It’s a shame, then, that his zombie comedy too often shambles as aimlessly as its undead inhabitants, with subplots that come to pointless dead ends, recurring gags that produce diminishing returns and repetitive socio-political screeds that get increasingly preachy.

The writer-director is known for his unhurried pacing, but it feels like we’re going to meet all 738 people in the small town of Centerville before the first zombies – played by longtime Jarmusch collaborators Iggy Pop and Sara Driver – burst out of their graves hungry to feast on human flesh.

Most of the actors are among the auteur’s returning favorites, but only a few actually get interesting parts to play as weird things start happening in Centerville. As we’re continually told, the ecologically unsound but corporately profitable practice of “polar fracking” has pushed the Earth off its axis, leading to days of almost endless sunlight, the disappearance of pets and wildlife and the rising of the dead from their graves.

These strange occurrences are frequently remarked upon by casually bigoted farmer Frank Miller (Steve Buscemi), patient hardware store owner Hank Thompson (Danny Glover), pop-culture obsessed comic-book store/gas station proprietor Bobby Wiggins (Caleb Landry Jones) and many more.

Patrolling the town, bemused police Chief Cliff Robertson (Bill Murray) and doomsday-predicting Officer Ronald Peterson (Adam Driver) are worried, but maybe that’s because they’re the only ones who realize they’re in a movie, as they make numerous references to the script and to Sturgill Simpson’s ubiquitous theme song. It’s too bad junior deputy Mindy Morrison (Chloë Sevigny) doesn’t get to comment on the writing, since she would be completely justified in complaining about the blubbering crybaby her character becomes.
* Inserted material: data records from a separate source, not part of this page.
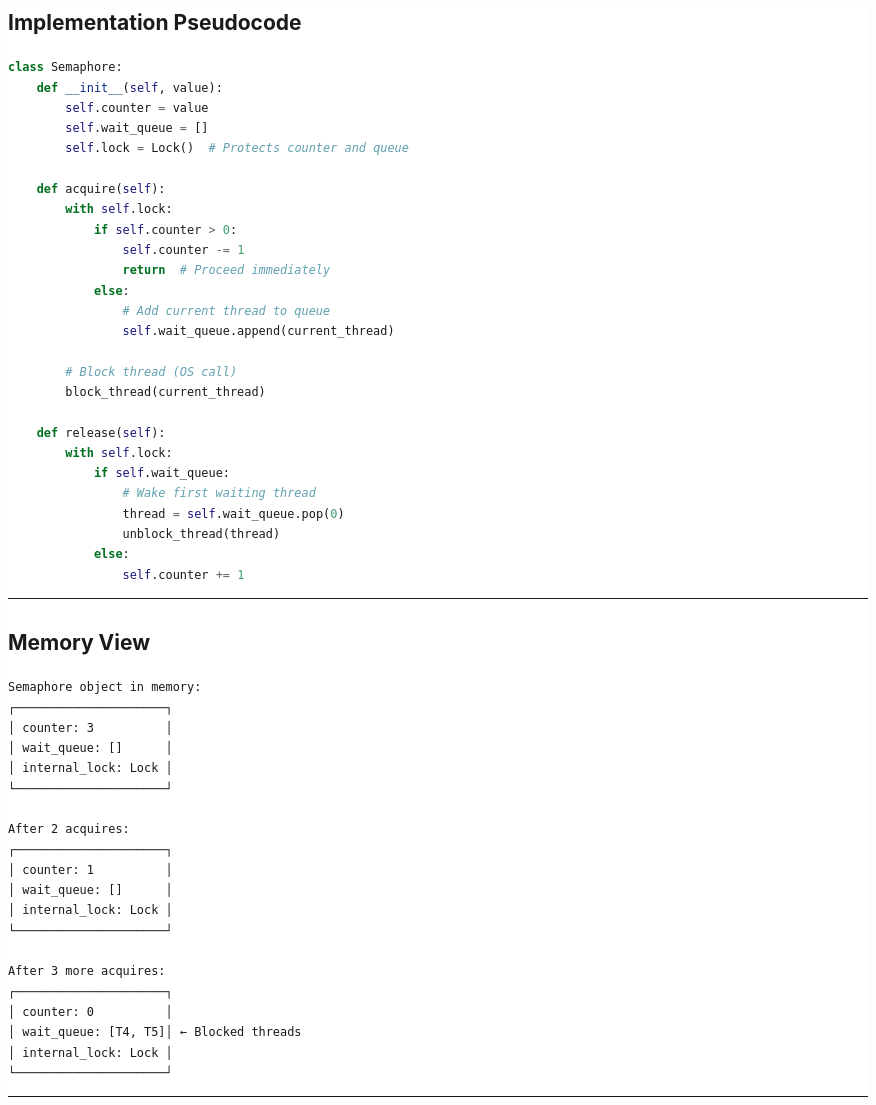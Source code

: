 ## Implementation Pseudocode

```python
class Semaphore:
    def __init__(self, value):
        self.counter = value
        self.wait_queue = []
        self.lock = Lock()  # Protects counter and queue
    
    def acquire(self):
        with self.lock:
            if self.counter > 0:
                self.counter -= 1
                return  # Proceed immediately
            else:
                # Add current thread to queue
                self.wait_queue.append(current_thread)
        
        # Block thread (OS call)
        block_thread(current_thread)
    
    def release(self):
        with self.lock:
            if self.wait_queue:
                # Wake first waiting thread
                thread = self.wait_queue.pop(0)
                unblock_thread(thread)
            else:
                self.counter += 1
```

---

## Memory View

```
Semaphore object in memory:
┌─────────────────────┐
│ counter: 3          │
│ wait_queue: []      │
│ internal_lock: Lock │
└─────────────────────┘

After 2 acquires:
┌─────────────────────┐
│ counter: 1          │
│ wait_queue: []      │
│ internal_lock: Lock │
└─────────────────────┘

After 3 more acquires:
┌─────────────────────┐
│ counter: 0          │
│ wait_queue: [T4, T5]│ ← Blocked threads
│ internal_lock: Lock │
└─────────────────────┘
```

---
Between the nifty way the zombies collapse into piles of ash when beheaded and the committed performances by Tilda Swinton, playing a Scottish mortician and samurai warrior, and Tom Waits, as a cantankerous hermit determined to stay out of the carnage, “The Dead Don’t Die” offers just barely enough deadpan humor and quirky characters to keep it interesting until the credits roll.

But it just feels like a movie with this much talent shouldn’t be so lifeless, zombies notwithstanding.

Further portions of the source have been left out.